Exercise inputs:
Start of Block

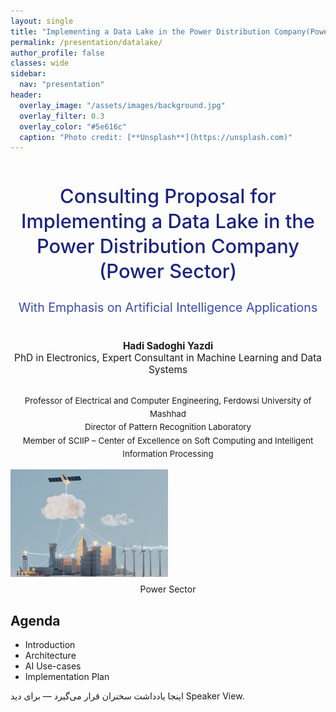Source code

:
 ```yaml
---
layout: single
title: "Implementing a Data Lake in the Power Distribution Company(Power Sector)"
permalink: /presentation/datalake/
author_profile: false
classes: wide
sidebar:
  nav: "presentation"
header:
  overlay_image: "/assets/images/background.jpg"
  overlay_filter: 0.3
  overlay_color: "#5e616c"
  caption: "Photo credit: [**Unsplash**](https://unsplash.com)"
---
```


<!-- Slide 1 -->
<section>
  <div style="text-align:center; margin-top:50px;">
    <h1 style="font-size:2.2em; color:#1a237e; font-weight:500; line-height:1.3;">
      Consulting Proposal for Implementing a Data Lake in the Power Distribution Company (Power Sector)
    </h1>
    <h2 style="font-size:1.4em; color:#3949ab; font-weight:400; margin-top:10px;">
      With Emphasis on Artificial Intelligence Applications
    </h2>
    <p style="font-size:1.1em; margin-top:40px;">
      <b>Hadi Sadoghi Yazdi</b><br>
      PhD in Electronics, Expert Consultant in Machine Learning and Data Systems
    </p>
    <p style="font-size:0.95em; margin-top:30px; line-height:1.6;">
      Professor of Electrical and Computer Engineering, Ferdowsi University of Mashhad <br>
      Director of Pattern Recognition Laboratory <br>
      Member of SCIIP – Center of Excellence on Soft Computing and Intelligent Information Processing
    </p>
  </div>

  <div style="display: flex; justify-content: center; align-items: center; gap: 10px;">
    <div style="flex: 1;">
      <img src="/assets/Presentationimages/DataLake/integrate_Data1.png" alt="Data Lake" style="width: 50%; height: auto; object-fit: contain;">
    </div>
  </div>
  <div class="caption" style="text-align: center; margin-top: 8px;">
    Power Sector
  </div>
</section>

<!-- Slide 2 (نمونه دیگر) -->
<section>
  <h2>Agenda</h2>
  <ul>
    <li>Introduction</li>
    <li>Architecture</li>
    <li>AI Use-cases</li>
    <li>Implementation Plan</li>
  </ul>
  <aside class="notes">
    اینجا یادداشت سخنران قرار می‌گیرد — برای دید Speaker View.
  </aside>
</section>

End of Block

What you are asked to do:
Above are the entries. Output exactly the lines beginning with the line that has "Consulting Proposal for" and ending with the line that has "<!-- Slide 2 (نمونه دیگر) -->".

Response:
      Consulting Proposal for Implementing a Data Lake in the Power Distribution Company (Power Sector)
    </h1>
    <h2 style="font-size:1.4em; color:#3949ab; font-weight:400; margin-top:10px;">
      With Emphasis on Artificial Intelligence Applications
    </h2>
    <p style="font-size:1.1em; margin-top:40px;">
      <b>Hadi Sadoghi Yazdi</b><br>
      PhD in Electronics, Expert Consultant in Machine Learning and Data Systems
    </p>
    <p style="font-size:0.95em; margin-top:30px; line-height:1.6;">
      Professor of Electrical and Computer Engineering, Ferdowsi University of Mashhad <br>
      Director of Pattern Recognition Laboratory <br>
      Member of SCIIP – Center of Excellence on Soft Computing and Intelligent Information Processing
    </p>
  </div>

  <div style="display: flex; justify-content: center; align-items: center; gap: 10px;">
    <div style="flex: 1;">
      <img src="/assets/Presentationimages/DataLake/integrate_Data1.png" alt="Data Lake" style="width: 50%; height: auto; object-fit: contain;">
    </div>
  </div>
  <div class="caption" style="text-align: center; margin-top: 8px;">
    Power Sector
  </div>
</section>

<!-- Slide 2 (نمونه دیگر) -->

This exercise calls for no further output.